This is where the game could come up short for many. There is no discernible story perse. You write the story because this is your impact on the world around you. You shape the powers of the time, and you can leave your bloody mark of piracy on the world if that is your thing. I never personally noticed a lack of story since the world is very lively and does make you feel like your actions, be they good or bad, are having an effect on the nations vying for supremacy in this land.
The game looks great. I'm not a huge person on graphics as a game will stand on its own merits and not the way it looks, but honestly I find the game to look great. The settlements look great, the ships look majestic, the ocean and skies are beautiful, and the overall art direction is very pleasing. The sound is even better. The music of settlements, battles, and the overworld in general are very setting appropriate and set a good, pleasing tone for the game.

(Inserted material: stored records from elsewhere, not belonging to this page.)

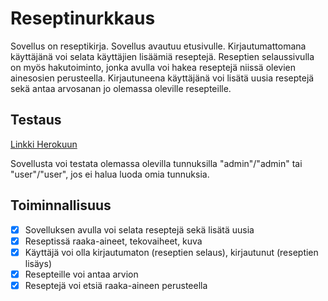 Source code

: # Reseptinurkkaus

Sovellus on reseptikirja. Sovellus avautuu etusivulle. Kirjautumattomana käyttäjänä voi selata käyttäjien lisäämiä reseptejä. Reseptien selaussivulla on myös hakutoiminto, jonka avulla voi hakea reseptejä niissä olevien ainesosien perusteella. Kirjautuneena käyttäjänä voi lisätä uusia reseptejä sekä antaa arvosanan jo olemassa oleville resepteille.


## Testaus

[Linkki Herokuun](https://reseptinurkkaus.herokuapp.com/)

Sovellusta voi testata olemassa olevilla tunnuksilla "admin"/"admin" tai "user"/"user", jos ei halua luoda omia tunnuksia.

## Toiminnallisuus

- [x] Sovelluksen avulla voi selata reseptejä sekä lisätä uusia
- [x] Reseptissä raaka-aineet, tekovaiheet, kuva
- [x] Käyttäjä voi olla kirjautumaton (reseptien selaus), kirjautunut (reseptien lisäys)
- [x] Resepteille voi antaa arvion
- [x] Reseptejä voi etsiä raaka-aineen perusteella
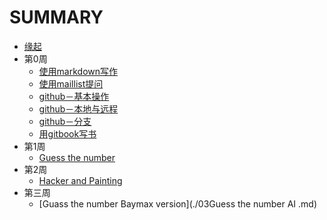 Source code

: # SUMMARY

* [缘起](/source/begin.md)
* 第0周
  * [使用markdown写作](./source/part1/howmd.md)
  * [使用maillist提问](./source/part1/howmailist.md)
  * [github－基本操作](./source/part2/howgithub1.md)
  * [github－本地与远程](./source/part2/howtopush.md)
  * [github－分支](./source/part2/howbranch.md)
  * [用gitbook写书](./source/part2/introduction)
* 第1周
  * [Guess the number](./Guessthenumber.md)
* 第2周
  * [Hacker and Painting]()
* 第三周
  * [Guass the number Baymax version](./03Guess the number AI .md) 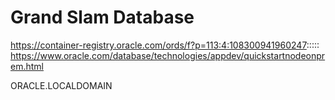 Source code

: # Grand Slam Database

https://container-registry.oracle.com/ords/f?p=113:4:108300941960247:::::
https://www.oracle.com/database/technologies/appdev/quickstartnodeonprem.html

ORACLE.LOCALDOMAIN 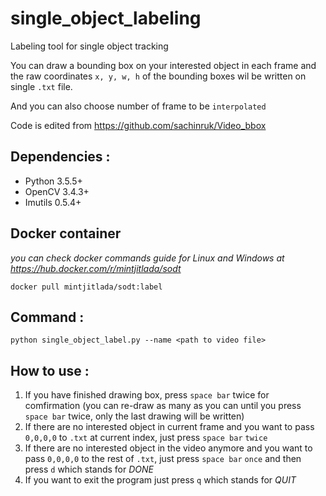 # single_object_labeling
Labeling tool for single object tracking 

You can draw a bounding box on your interested object in each frame and the raw coordinates `x, y, w, h` of the bounding boxes wil be written on single `.txt` file.

And you can also choose number of frame to be `interpolated`

Code is edited from https://github.com/sachinruk/Video_bbox

## Dependencies :
  - Python 3.5.5+
  - OpenCV 3.4.3+
  - Imutils 0.5.4+
  
## Docker container
   *you can check docker commands guide for Linux and Windows at https://hub.docker.com/r/mintjitlada/sodt* 
     
    docker pull mintjitlada/sodt:label
  
    
## Command : 
    python single_object_label.py --name <path to video file>                                      

## How to use :
  1. If you have finished drawing box, press `space bar` twice for comfirmation (you can re-draw as many as you can until you press `space bar` twice, only the last drawing will be written)
  2. If there are no interested object in current frame and you want to pass `0,0,0,0` to `.txt` at current index, just press `space bar` `twice`
  3. If there are no interested object in the video anymore and you want to pass `0,0,0,0` to the rest of `.txt`, just press `space bar` `once` and then press `d` which stands for *DONE*
  4. If you want to exit the program just press `q` which stands for *QUIT*
 
 
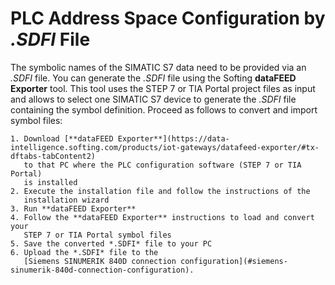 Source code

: # PLC Address Space Configuration by *.SDFI* File

The symbolic names of the SIMATIC S7 data need to be provided via an *.SDFI*
file. You can generate the *.SDFI* file using the Softing **dataFEED Exporter**
tool. This tool uses the STEP 7 or TIA Portal project files as input and allows
to select one SIMATIC S7 device to generate the *.SDFI* file containing the
symbol definition.
Proceed as follows to convert and import symbol files:

	1. Download [**dataFEED Exporter**](https://data-intelligence.softing.com/products/iot-gateways/datafeed-exporter/#tx-dftabs-tabContent2)
	   to that PC where the PLC configuration software (STEP 7 or TIA Portal)
	   is installed
	2. Execute the installation file and follow the instructions of the
	   installation wizard
	3. Run **dataFEED Exporter**
	4. Follow the **dataFEED Exporter** instructions to load and convert your
	   STEP 7 or TIA Portal symbol files
	5. Save the converted *.SDFI* file to your PC
	6. Upload the *.SDFI* file to the
	   [Siemens SINUMERIK 840D connection configuration](#siemens-sinumerik-840d-connection-configuration).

Play Time/Replayability: 10/10
The game is infinitely replayable and the playtime for a single campaign could be endless. This regard is really up to the individual gamer. I have spent roughly four years in game time on my first and only play and do not see an end in sight. Great for gamers who love to see their work shift and change the game world over time.
If you like piracy, trading, nation-building, politics, intrigue, treasure, mercantilism, I'd honestly recommend you this game. If you require in your face action ALL the time...you might ought to skip this title. It is far more leisurely than hard paced and pulse pounding. In many ways, veterans of Sid Meier's will find much in common with this game and Firaxis earlier endeavor. This is a very positive comparison and I find this game to be a far greater improvement than Sid Meier's pirates. You can take your time with this one and really peel it apart. Ultimately, I recommend this game for those who love simulations and a slow, steady build-up. This game is not for those who want instant satisfaction and expect to be terror of the seas within fifteen minutes of picking it up.
Reviewer's Score: 9/10 | Originally Posted: 10/23/12
Game Release: Port Royale 3: Pirates and Merchants (US, 10/09/12)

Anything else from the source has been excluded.